Wednesday, April 3rd, 2024 4:43 PM

quick start for data engineers j rest api pratical calls examples

Hi, im very pratical senior data architect/engineer and i understand collibra concepts but i would like to understand how data engineers could proactively create/update databases schemas, tables, views etc by interacting with collibra.

I think there's 2 ways using collibra:

way 1 (not good enough - potential collibra out of sync) developers execute sql scripts + collibra syncs up metadata (only AFTER database already changed): 

  1. data engineers change database directly with sql scripts.
  2. collibra will somehow connect, pull metadata, detect changes.
  3. collibra notifies users of changes and impacts.

way 2 - (best - proactive mode - developers always need use collibra to create,  update or get schema of database objects sooo no more executing ddl sql scripts first and have lag of collibra aware of changes after):

way 2 scenario 1 - developers initiate schema change:

  1. data engineers call api to create or modify some asset (table, view).
  2. collibra returns to data engineers ddl script which is executed to physically modify database.
  3. data engineer inform collibra success on ddl operation (maybe to uodate flag that asset no longer pending dd execution).

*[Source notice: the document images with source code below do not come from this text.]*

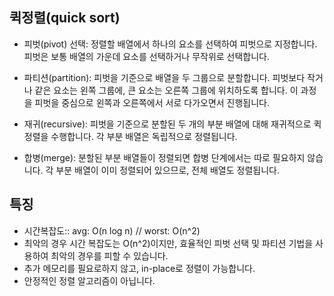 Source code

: ## 퀵정렬(quick sort)

- 피벗(pivot) 선택: 정렬할 배열에서 하나의 요소를 선택하여 피벗으로 지정합니다. 피벗은 보통 배열의 가운데 요소를 선택하거나 무작위로 선택합니다.

- 파티션(partition): 피벗을 기준으로 배열을 두 그룹으로 분할합니다. 피벗보다 작거나 같은 요소는 왼쪽 그룹에, 큰 요소는 오른쪽 그룹에 위치하도록 합니다. 이 과정을 피벗을 중심으로 왼쪽과 오른쪽에서 서로 다가오면서 진행됩니다.

- 재귀(recursive): 피벗을 기준으로 분할된 두 개의 부분 배열에 대해 재귀적으로 퀵 정렬을 수행합니다. 각 부분 배열은 독립적으로 정렬됩니다.

- 합병(merge): 분할된 부분 배열들이 정렬되면 합병 단계에서는 따로 필요하지 않습니다. 각 부분 배열이 이미 정렬되어 있으므로, 전체 배열도 정렬됩니다.


## 특징
- 시간복잡도:: avg: O(n log n) // worst: O(n^2)
- 최악의 경우 시간 복잡도는 O(n^2)이지만, 효율적인 피벗 선택 및 파티션 기법을 사용하여 최악의 경우를 피할 수 있습니다.
- 추가 메모리를 필요로하지 않고, in-place로 정렬이 가능합니다.
- 안정적인 정렬 알고리즘이 아닙니다.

way 2 scenario 2 - collibra users modify schema so developers can get notified and/or programmatically request of any changes list + request ddl command from collibra + execute them + inform ddl successful changed.

my doubts:

  1. are above two modus operandi possible?
  2. can you share example (quickstart) showing management of 1 single table: collibra user creates table and columns assets (any flag showing if asset physically present in physically database or pending for change execution etc?) --> rest api http request to get list of changes (one new table shall come) --> rest api http request to get schema of new table (can collibra return ddl sql or must developers manually generates based on non ddl sql schema response?) --> finally developer execute change ddl script creating new table in database --> and developer informs collibra asset physically created/updated (avoiding collibra to be out of sync with physical database)
  3. programmatically workflow : developer initiated changes on collibra by creating a new table asset + respective columns assets + respective columns using http rest api (example please) --> developer gets feedback (ok  pending approval, denied and reason etc) 

Maybe i was unlucky, but i feel bit lost with all many documentation that nicely explains to data Stewarts how to be "collibra users" but im finding bit hard to understand from non collibra user as data engineer how to have a programmatically interaction with collibra metadata store to proactively first adk collibra about changes vs the 99% of real data engineering world they just execute ddl sql scripts directly to databases and using governance platforms as just repository of users to notify upon detecting changes collibra vs database:

1. would be nice also a quickstart/steps in how to setup and manage collibra process to pull and detect changes).

2. where to find what type of pushdown operations can collibra executes on physical target database (only pull vs also create table/alter table add/modify column), to udf support to implement data masking ?

Thanks in advance, hope answers already exists.

Last but not least, would it be possible a free trial where i could test above against my free snowflake account? simple creation of table in both ways.

Cheers ~

Emanuel O.

No Responses!